• [What is being asked]: Would you reproduce the whole listing exactly, minus its images?

• [Exercise material]:
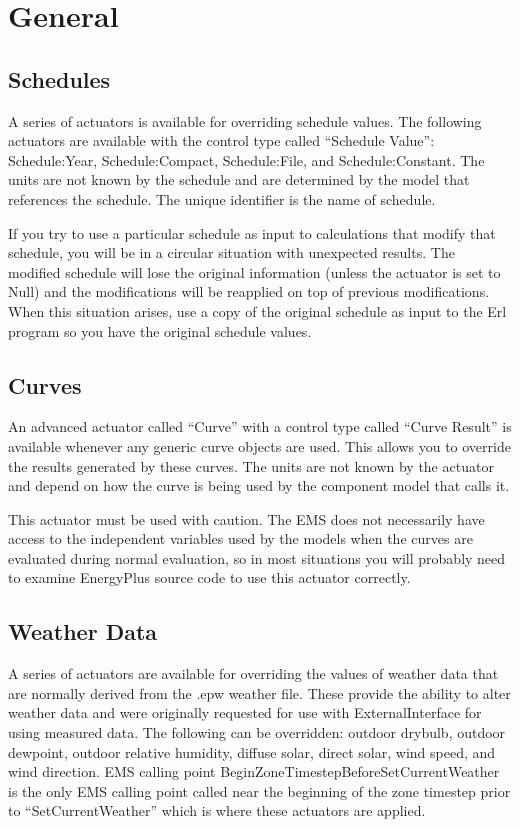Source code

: \section{General}\label{general}

\subsection{Schedules}\label{schedules}

A series of actuators is available for overriding schedule values. The following actuators are available with the control type called ``Schedule Value'':~ Schedule:Year, Schedule:Compact, Schedule:File, and Schedule:Constant. The units are not known by the schedule and are determined by the model that references the schedule. The unique identifier is the name of schedule.

If you try to use a particular schedule as input to calculations that modify that schedule, you will be in a circular situation with unexpected results. The modified schedule will lose the original information (unless the actuator is set to Null) and the modifications will be reapplied on top of previous modifications. When this situation arises, use a copy of the original schedule as input to the Erl program so you have the original schedule values.

\subsection{Curves}\label{curves}

An advanced actuator called ``Curve'' with a control type called ``Curve Result'' is available whenever any generic curve objects are used. This allows you to override the results generated by these curves. The units are not known by the actuator and depend on how the curve is being used by the component model that calls it.

This actuator must be used with caution. The EMS does not necessarily have access to the independent variables used by the models when the curves are evaluated during normal evaluation, so in most situations you will probably need to examine EnergyPlus source code to use this actuator correctly.

\subsection{Weather Data}\label{weather-data}

A series of actuators are available for overriding the values of weather data that are normally derived from the .epw weather file. These provide the ability to alter weather data and were originally requested for use with ExternalInterface for using measured data. The following can be overridden: outdoor drybulb, outdoor dewpoint, outdoor relative humidity, diffuse solar, direct solar, wind speed, and wind direction. EMS calling point BeginZoneTimestepBeforeSetCurrentWeather is the only EMS calling point called near the beginning of the zone timestep prior to ``SetCurrentWeather'' which is where these actuators are applied.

• [Task output]:
Source code

: \section{General}\label{general}

\subsection{Schedules}\label{schedules}

A series of actuators is available for overriding schedule values. The following actuators are available with the control type called ``Schedule Value'':~ Schedule:Year, Schedule:Compact, Schedule:File, and Schedule:Constant. The units are not known by the schedule and are determined by the model that references the schedule. The unique identifier is the name of schedule.

If you try to use a particular schedule as input to calculations that modify that schedule, you will be in a circular situation with unexpected results. The modified schedule will lose the original information (unless the actuator is set to Null) and the modifications will be reapplied on top of previous modifications. When this situation arises, use a copy of the original schedule as input to the Erl program so you have the original schedule values.

\subsection{Curves}\label{curves}

An advanced actuator called ``Curve'' with a control type called ``Curve Result'' is available whenever any generic curve objects are used. This allows you to override the results generated by these curves. The units are not known by the actuator and depend on how the curve is being used by the component model that calls it.

This actuator must be used with caution. The EMS does not necessarily have access to the independent variables used by the models when the curves are evaluated during normal evaluation, so in most situations you will probably need to examine EnergyPlus source code to use this actuator correctly.

\subsection{Weather Data}\label{weather-data}

A series of actuators are available for overriding the values of weather data that are normally derived from the .epw weather file. These provide the ability to alter weather data and were originally requested for use with ExternalInterface for using measured data. The following can be overridden: outdoor drybulb, outdoor dewpoint, outdoor relative humidity, diffuse solar, direct solar, wind speed, and wind direction. EMS calling point BeginZoneTimestepBeforeSetCurrentWeather is the only EMS calling point called near the beginning of the zone timestep prior to ``SetCurrentWeather'' which is where these actuators are applied.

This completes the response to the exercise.